Among the lines below, copy exactly those from the one with "4. Process/Methodology (your unique approach)" through the one with "8. CTA (schedule consultation)", counting both ends.

» RECORDS FOR THIS EXERCISE
◇ ◇ ◇ ◇ ◇ ◇ ◇

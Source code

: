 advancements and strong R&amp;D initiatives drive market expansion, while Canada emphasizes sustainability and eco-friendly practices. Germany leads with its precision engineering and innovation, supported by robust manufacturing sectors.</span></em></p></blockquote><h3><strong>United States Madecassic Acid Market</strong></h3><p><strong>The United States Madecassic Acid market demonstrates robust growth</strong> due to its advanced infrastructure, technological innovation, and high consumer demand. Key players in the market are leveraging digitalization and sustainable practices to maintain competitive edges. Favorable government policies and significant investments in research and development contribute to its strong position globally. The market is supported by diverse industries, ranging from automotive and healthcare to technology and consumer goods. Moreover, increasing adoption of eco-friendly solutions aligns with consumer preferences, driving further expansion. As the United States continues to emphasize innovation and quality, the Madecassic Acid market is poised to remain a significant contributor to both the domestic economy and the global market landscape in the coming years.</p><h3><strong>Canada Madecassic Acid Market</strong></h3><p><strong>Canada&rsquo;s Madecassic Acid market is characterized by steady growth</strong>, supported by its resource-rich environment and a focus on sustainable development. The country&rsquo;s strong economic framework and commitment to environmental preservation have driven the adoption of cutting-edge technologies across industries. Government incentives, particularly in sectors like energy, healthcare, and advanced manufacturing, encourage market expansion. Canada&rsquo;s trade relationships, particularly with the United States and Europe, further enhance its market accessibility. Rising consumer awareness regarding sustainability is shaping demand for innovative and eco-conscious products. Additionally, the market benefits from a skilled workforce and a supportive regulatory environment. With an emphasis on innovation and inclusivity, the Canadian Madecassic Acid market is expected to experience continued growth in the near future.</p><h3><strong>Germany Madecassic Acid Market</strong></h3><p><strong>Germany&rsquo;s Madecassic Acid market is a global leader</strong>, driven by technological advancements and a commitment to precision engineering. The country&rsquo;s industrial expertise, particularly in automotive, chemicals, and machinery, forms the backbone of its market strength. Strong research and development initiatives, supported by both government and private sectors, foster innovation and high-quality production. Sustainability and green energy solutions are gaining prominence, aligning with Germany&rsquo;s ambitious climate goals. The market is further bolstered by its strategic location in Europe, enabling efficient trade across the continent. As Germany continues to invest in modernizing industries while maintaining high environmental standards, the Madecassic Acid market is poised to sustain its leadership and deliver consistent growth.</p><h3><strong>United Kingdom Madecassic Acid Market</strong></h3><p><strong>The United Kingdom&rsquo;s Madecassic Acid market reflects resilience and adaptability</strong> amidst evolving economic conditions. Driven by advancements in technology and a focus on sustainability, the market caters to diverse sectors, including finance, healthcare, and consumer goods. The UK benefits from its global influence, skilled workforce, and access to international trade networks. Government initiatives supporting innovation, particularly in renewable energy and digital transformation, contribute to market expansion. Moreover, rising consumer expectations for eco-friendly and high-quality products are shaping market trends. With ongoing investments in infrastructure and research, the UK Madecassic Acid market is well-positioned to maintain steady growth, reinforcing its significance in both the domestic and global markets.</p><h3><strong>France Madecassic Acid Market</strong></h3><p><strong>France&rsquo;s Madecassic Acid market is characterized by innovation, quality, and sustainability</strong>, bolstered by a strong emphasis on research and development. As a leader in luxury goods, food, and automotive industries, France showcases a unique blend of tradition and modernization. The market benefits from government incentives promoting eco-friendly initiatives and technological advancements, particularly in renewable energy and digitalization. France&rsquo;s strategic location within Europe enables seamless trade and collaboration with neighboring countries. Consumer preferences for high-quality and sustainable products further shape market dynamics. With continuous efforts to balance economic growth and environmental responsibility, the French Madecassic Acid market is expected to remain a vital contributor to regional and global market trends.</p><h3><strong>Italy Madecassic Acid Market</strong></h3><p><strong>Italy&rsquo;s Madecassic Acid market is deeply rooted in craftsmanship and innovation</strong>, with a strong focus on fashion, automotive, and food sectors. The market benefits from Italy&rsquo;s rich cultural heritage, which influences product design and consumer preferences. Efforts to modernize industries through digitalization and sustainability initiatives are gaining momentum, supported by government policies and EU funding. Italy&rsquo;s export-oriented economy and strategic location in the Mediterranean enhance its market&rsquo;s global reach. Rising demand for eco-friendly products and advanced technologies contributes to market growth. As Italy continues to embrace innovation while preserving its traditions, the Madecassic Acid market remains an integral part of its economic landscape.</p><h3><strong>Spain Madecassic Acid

◇ ◇ ◇ ◇ ◇ ◇ ◇

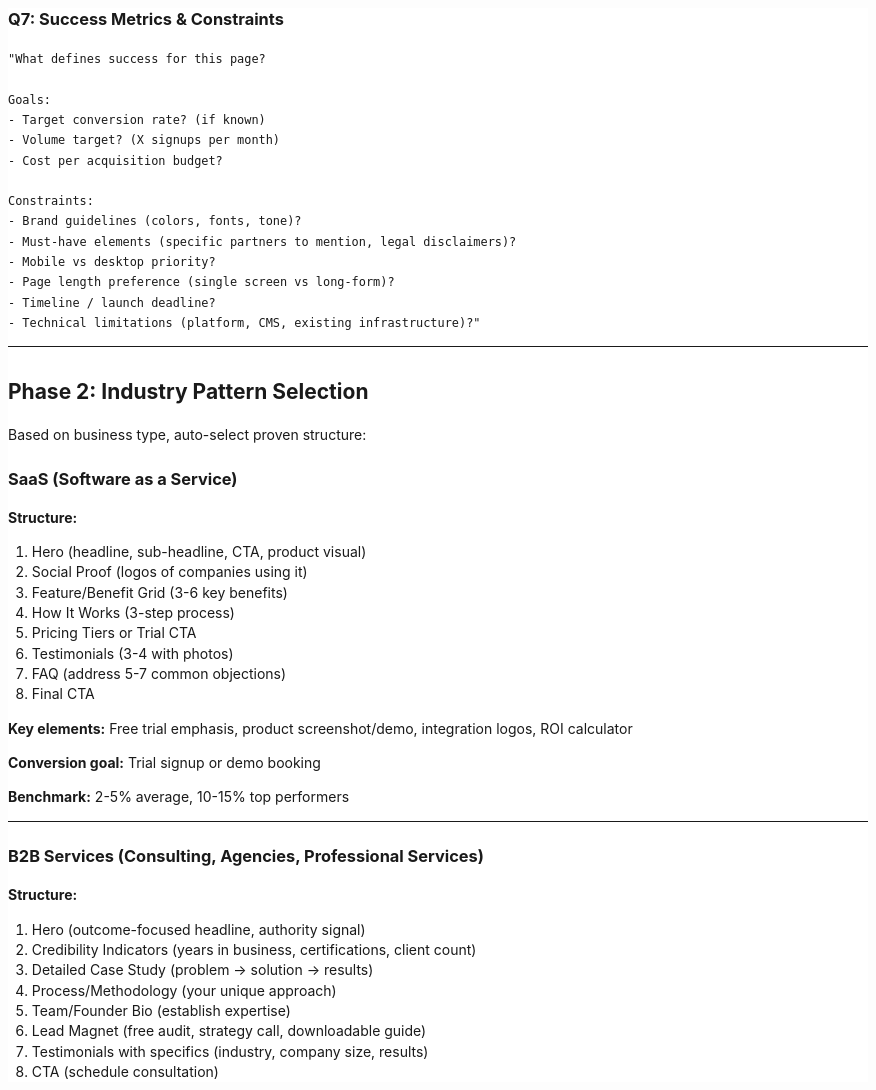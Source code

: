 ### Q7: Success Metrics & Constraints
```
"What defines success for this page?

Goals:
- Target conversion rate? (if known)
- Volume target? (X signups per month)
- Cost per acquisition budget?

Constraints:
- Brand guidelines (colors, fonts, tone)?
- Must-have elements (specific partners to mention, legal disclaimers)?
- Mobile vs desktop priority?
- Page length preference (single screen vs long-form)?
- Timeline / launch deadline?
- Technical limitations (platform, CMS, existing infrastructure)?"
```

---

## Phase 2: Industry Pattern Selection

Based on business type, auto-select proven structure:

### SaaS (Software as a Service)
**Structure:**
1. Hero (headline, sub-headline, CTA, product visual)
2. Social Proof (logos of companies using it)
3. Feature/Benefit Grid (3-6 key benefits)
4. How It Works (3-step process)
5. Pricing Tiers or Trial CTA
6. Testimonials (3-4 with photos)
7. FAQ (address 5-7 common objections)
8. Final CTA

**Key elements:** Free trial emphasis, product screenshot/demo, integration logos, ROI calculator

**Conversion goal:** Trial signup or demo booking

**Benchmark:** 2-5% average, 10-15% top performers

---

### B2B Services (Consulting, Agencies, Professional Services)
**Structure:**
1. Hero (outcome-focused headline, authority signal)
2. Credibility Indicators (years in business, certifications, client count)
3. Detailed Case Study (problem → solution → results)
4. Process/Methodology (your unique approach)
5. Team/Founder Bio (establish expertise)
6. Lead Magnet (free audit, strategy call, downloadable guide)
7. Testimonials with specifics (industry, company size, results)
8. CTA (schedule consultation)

◇ ◇ ◇ ◇ ◇ ◇ ◇

» THE ANSWER
4. Process/Methodology (your unique approach)
5. Team/Founder Bio (establish expertise)
6. Lead Magnet (free audit, strategy call, downloadable guide)
7. Testimonials with specifics (industry, company size, results)
8. CTA (schedule consultation)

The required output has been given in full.